In this study, we investigated whether the BA-Zn complex possesses antiulcer activity in a rat model of acetic acid-induced chronic gastric ulcer through free radical scavenging and anti-inflammatory activity.

2. Materials and Methods

2.1. Chemicals and Reagents

Baicalin (BA, Mw: 464.38) was purchased from Wanfang Chemical Company (Yunnan, China). The zinc complex of baicalin (BA-Zn, Zn(C₂₁H₁₇O₁₁)(CH₃COO)⋅3.5H₂O, Mw: 632) was synthesized by the College of Pharmacy of Kunming Medical University. The LD50 of the zinc-baicalin (BA-Zn) complex is 4.76 g/kg·bw, and the ED50 is 1.042 mg/kg. IL-8, TNF-α, SOD, GSH-Px, and MDA kits were purchased from Nanjing Jiancheng Research Institute (Nanjing, China).

2.2. Preparation of BA-Zn

500 ml of water was added to 50 g of BA in a beaker, stirring constantly, and making this into a suspension liquid, heating to 55°C at pH 6.5–7.0, then adding a zinc acetate-saturated solution, and mixing fully. This was then cooled to room temperature, and filtered for red precipitation. This was then washed with 75% ethanol and ddH₂O₂, respectively, and finally drying these precipitation at 60°C.

2.3. Animals

Healthy male Sprague-Dawley rats, 7 weeks old and weighing 180–200 g, were from the experimental animal center of Kunming Medical College (certificate number SCXK2005-0008). The Animal Ethics Committee agreement number is KMMU2015011. The animals were housed on a pathogen-free environment with a constant 12 h light/12 h dark cycle in a temperature-controlled central facility (18–22°C) with free access to normal chow and tap water for a week. All procedures were in accordance with the Animal Ethics Committee of Kunming Medical University and the Guide for the Care and Use of Laboratory Animals.

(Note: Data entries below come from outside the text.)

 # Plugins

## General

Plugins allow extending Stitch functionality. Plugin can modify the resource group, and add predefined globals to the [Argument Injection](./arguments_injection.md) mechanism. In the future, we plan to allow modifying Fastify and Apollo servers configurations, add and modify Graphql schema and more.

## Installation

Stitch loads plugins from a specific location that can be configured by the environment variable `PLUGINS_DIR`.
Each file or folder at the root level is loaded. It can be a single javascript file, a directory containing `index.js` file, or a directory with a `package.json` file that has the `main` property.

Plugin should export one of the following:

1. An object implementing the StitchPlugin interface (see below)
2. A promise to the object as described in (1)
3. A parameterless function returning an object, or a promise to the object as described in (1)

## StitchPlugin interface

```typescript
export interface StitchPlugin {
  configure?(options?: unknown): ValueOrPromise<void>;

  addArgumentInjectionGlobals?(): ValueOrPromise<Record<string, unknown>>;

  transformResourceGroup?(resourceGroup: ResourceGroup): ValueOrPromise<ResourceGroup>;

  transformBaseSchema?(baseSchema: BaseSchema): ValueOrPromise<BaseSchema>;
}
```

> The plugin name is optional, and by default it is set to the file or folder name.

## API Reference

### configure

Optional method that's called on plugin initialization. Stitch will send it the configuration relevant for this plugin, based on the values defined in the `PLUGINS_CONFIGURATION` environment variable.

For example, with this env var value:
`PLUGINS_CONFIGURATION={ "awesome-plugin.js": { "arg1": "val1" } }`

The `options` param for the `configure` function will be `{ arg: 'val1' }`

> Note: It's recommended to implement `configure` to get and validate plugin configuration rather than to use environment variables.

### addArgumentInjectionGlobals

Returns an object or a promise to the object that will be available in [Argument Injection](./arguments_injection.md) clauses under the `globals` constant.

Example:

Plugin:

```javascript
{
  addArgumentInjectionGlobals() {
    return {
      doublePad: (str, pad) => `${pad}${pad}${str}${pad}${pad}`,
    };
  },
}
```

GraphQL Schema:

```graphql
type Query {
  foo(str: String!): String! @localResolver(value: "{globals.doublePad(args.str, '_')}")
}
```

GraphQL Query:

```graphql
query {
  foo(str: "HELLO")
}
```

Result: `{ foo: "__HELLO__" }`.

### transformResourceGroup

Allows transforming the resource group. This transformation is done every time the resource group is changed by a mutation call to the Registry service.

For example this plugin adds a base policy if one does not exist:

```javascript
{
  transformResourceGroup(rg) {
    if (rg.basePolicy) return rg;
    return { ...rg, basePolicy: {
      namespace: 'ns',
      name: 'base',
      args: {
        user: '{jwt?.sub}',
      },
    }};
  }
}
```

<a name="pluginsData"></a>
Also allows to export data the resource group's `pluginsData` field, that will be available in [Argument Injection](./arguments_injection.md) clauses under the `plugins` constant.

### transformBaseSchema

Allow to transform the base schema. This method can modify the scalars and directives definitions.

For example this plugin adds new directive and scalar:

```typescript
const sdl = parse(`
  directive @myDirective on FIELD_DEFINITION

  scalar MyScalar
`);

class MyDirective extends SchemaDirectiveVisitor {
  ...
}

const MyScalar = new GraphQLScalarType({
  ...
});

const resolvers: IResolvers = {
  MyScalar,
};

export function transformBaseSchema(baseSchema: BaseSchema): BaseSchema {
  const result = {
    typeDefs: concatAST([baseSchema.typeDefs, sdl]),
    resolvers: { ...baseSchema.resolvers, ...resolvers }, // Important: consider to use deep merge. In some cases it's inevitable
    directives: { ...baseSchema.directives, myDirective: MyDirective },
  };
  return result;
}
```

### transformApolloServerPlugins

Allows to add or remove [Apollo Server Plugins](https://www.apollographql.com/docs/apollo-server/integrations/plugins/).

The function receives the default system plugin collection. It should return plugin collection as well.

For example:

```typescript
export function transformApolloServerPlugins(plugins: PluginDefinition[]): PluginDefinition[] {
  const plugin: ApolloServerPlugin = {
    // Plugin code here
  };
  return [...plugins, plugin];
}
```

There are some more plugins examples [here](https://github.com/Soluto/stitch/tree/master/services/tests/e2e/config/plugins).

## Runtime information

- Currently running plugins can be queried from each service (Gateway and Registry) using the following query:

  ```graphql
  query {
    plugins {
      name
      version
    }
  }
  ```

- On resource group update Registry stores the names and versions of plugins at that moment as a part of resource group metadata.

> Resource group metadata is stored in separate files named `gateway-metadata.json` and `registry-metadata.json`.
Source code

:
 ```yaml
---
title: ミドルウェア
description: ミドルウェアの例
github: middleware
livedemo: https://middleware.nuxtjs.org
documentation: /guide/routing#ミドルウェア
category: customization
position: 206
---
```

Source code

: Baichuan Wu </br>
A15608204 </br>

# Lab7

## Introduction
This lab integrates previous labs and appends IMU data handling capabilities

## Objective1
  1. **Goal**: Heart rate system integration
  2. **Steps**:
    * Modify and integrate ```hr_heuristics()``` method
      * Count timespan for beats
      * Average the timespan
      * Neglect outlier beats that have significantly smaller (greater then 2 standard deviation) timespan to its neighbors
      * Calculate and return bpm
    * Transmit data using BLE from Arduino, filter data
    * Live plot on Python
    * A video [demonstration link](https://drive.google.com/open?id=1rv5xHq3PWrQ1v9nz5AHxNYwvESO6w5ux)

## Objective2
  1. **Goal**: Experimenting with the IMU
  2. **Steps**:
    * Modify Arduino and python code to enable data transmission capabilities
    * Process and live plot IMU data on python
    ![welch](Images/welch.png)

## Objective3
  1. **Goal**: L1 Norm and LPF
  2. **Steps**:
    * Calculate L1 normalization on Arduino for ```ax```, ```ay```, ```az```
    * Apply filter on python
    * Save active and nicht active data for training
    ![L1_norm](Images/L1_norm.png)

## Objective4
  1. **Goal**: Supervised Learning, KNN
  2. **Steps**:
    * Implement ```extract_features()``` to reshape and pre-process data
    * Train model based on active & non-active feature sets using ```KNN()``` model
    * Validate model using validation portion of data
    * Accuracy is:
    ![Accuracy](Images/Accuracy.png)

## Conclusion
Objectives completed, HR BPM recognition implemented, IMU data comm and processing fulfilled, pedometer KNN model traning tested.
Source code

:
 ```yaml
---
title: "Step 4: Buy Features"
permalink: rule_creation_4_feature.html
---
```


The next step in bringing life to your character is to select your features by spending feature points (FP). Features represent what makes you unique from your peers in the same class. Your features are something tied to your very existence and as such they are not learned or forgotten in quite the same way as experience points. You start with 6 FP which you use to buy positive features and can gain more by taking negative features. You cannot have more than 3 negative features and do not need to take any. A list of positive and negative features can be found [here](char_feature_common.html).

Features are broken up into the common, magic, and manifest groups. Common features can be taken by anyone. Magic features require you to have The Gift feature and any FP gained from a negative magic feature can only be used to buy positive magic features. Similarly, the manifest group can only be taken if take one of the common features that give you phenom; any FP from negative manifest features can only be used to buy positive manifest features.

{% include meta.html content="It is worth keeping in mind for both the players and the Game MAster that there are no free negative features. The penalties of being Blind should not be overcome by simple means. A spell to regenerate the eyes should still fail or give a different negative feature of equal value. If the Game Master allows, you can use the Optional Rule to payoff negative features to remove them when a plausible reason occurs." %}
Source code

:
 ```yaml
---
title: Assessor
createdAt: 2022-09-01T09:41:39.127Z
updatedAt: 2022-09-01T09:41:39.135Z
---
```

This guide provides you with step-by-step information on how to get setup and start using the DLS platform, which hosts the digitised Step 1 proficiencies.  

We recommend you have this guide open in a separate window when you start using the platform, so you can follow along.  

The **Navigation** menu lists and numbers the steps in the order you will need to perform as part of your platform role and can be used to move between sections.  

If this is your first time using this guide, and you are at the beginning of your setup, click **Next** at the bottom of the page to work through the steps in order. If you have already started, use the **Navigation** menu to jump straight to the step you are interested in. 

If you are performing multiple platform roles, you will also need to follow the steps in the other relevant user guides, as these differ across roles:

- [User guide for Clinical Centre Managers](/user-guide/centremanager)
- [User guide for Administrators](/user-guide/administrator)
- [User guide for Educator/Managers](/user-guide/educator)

2.4. Experimental Protocol for Ulceration and Healing

Animals were divided randomly into eight experimental groups with 10 animals in each group: the sham group (water vehicle, p.o. (per os)), model group (chronic gastric ulcers), BA-Zn groups (3.25, 6.5, and 13 mg/kg BA-Zn, p.o.), BA group (4.6 mg/kg BA, p.o.), zinc-gluconate group (9.32 mg/kg, p.o.), and omeprazole group (4.0 mg/kg omeprazole, p.o.). Chronic gastric ulcers were induced with acetic acid according to the method of Okabe et al. [19]. Briefly, the rats were anesthetized with sodium pentobarbital (30 mg/kg, respectively, i.p. (intraperitoneal injection)), and then the abdomen was opened, and the stomach exposed. A solution of 80% acetic acid (v/v, 0.5 ml) was instilled into a cylinder (5 mm of diameter) that was applied to the serosal surface of the stomach and, after 1 min, was removed by aspiration; the area of contact was washed with sterile saline. Forty-eight hours after ulcer induction, the rats were orally treated with vehicle (sham: water, 1 mg/kg), BA (4.6 mg/kg), zinc-gluconate (9.32 mg/kg), omeprazole (4.0 mg/kg), and BA-Zn (3.25, 6.5, 13 mg/kg) once a day for 7days. On the day following the last treatment, all animals were alive. Then, the animals were euthanatized by an overdose of pentobarbital sodium (150 mg/kg, i.p.), and the stomachs were removed and opened for the measurement of the ulcer area (mm²) as length (mm) × width (mm). The gastric ulcer tissue was used for the following tests.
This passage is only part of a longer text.